** Opening Data extract block **

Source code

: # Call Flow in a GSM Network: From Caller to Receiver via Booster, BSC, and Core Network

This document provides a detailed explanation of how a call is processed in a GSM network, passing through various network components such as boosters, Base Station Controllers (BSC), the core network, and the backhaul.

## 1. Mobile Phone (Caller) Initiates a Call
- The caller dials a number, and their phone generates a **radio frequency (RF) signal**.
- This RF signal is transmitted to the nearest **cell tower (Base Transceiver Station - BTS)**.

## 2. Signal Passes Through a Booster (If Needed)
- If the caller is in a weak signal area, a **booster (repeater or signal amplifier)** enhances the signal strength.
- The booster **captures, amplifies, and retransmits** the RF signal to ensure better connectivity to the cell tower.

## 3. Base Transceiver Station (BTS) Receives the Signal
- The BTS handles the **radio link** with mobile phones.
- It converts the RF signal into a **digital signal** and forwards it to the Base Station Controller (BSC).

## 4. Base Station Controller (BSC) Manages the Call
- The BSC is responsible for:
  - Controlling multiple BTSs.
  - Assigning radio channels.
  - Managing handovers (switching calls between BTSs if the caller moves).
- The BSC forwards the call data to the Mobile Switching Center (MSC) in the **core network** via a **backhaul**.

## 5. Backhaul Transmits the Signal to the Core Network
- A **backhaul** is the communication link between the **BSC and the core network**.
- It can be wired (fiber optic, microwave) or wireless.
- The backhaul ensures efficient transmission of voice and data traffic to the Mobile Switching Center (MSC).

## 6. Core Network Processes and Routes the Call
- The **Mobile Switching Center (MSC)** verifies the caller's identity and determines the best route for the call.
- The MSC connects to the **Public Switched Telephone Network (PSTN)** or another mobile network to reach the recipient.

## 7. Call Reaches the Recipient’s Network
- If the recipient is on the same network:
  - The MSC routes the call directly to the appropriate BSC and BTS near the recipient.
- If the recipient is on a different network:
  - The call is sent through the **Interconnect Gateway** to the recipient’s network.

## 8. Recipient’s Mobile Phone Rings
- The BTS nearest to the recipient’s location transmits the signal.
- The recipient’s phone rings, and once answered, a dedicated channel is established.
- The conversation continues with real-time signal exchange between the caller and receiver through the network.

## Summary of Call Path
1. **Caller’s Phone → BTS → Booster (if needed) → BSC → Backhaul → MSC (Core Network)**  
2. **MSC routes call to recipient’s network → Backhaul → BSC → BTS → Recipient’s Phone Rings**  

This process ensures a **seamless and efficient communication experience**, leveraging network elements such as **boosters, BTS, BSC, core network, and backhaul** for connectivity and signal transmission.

** Closing Data extract block **

■ What you will do
Word for word, restate the material above.

■ Solution to this problem
Source code

: # Call Flow in a GSM Network: From Caller to Receiver via Booster, BSC, and Core Network

This document provides a detailed explanation of how a call is processed in a GSM network, passing through various network components such as boosters, Base Station Controllers (BSC), the core network, and the backhaul.

## 1. Mobile Phone (Caller) Initiates a Call
- The caller dials a number, and their phone generates a **radio frequency (RF) signal**.
- This RF signal is transmitted to the nearest **cell tower (Base Transceiver Station - BTS)**.

## 2. Signal Passes Through a Booster (If Needed)
- If the caller is in a weak signal area, a **booster (repeater or signal amplifier)** enhances the signal strength.
- The booster **captures, amplifies, and retransmits** the RF signal to ensure better connectivity to the cell tower.

## 3. Base Transceiver Station (BTS) Receives the Signal
- The BTS handles the **radio link** with mobile phones.
- It converts the RF signal into a **digital signal** and forwards it to the Base Station Controller (BSC).

## 4. Base Station Controller (BSC) Manages the Call
- The BSC is responsible for:
  - Controlling multiple BTSs.
  - Assigning radio channels.
  - Managing handovers (switching calls between BTSs if the caller moves).
- The BSC forwards the call data to the Mobile Switching Center (MSC) in the **core network** via a **backhaul**.

## 5. Backhaul Transmits the Signal to the Core Network
- A **backhaul** is the communication link between the **BSC and the core network**.
- It can be wired (fiber optic, microwave) or wireless.
- The backhaul ensures efficient transmission of voice and data traffic to the Mobile Switching Center (MSC).

## 6. Core Network Processes and Routes the Call
- The **Mobile Switching Center (MSC)** verifies the caller's identity and determines the best route for the call.
- The MSC connects to the **Public Switched Telephone Network (PSTN)** or another mobile network to reach the recipient.

## 7. Call Reaches the Recipient’s Network
- If the recipient is on the same network:
  - The MSC routes the call directly to the appropriate BSC and BTS near the recipient.
- If the recipient is on a different network:
  - The call is sent through the **Interconnect Gateway** to the recipient’s network.

## 8. Recipient’s Mobile Phone Rings
- The BTS nearest to the recipient’s location transmits the signal.
- The recipient’s phone rings, and once answered, a dedicated channel is established.
- The conversation continues with real-time signal exchange between the caller and receiver through the network.

## Summary of Call Path
1. **Caller’s Phone → BTS → Booster (if needed) → BSC → Backhaul → MSC (Core Network)**  
2. **MSC routes call to recipient’s network → Backhaul → BSC → BTS → Recipient’s Phone Rings**  

This process ensures a **seamless and efficient communication experience**, leveraging network elements such as **boosters, BTS, BSC, core network, and backhaul** for connectivity and signal transmission.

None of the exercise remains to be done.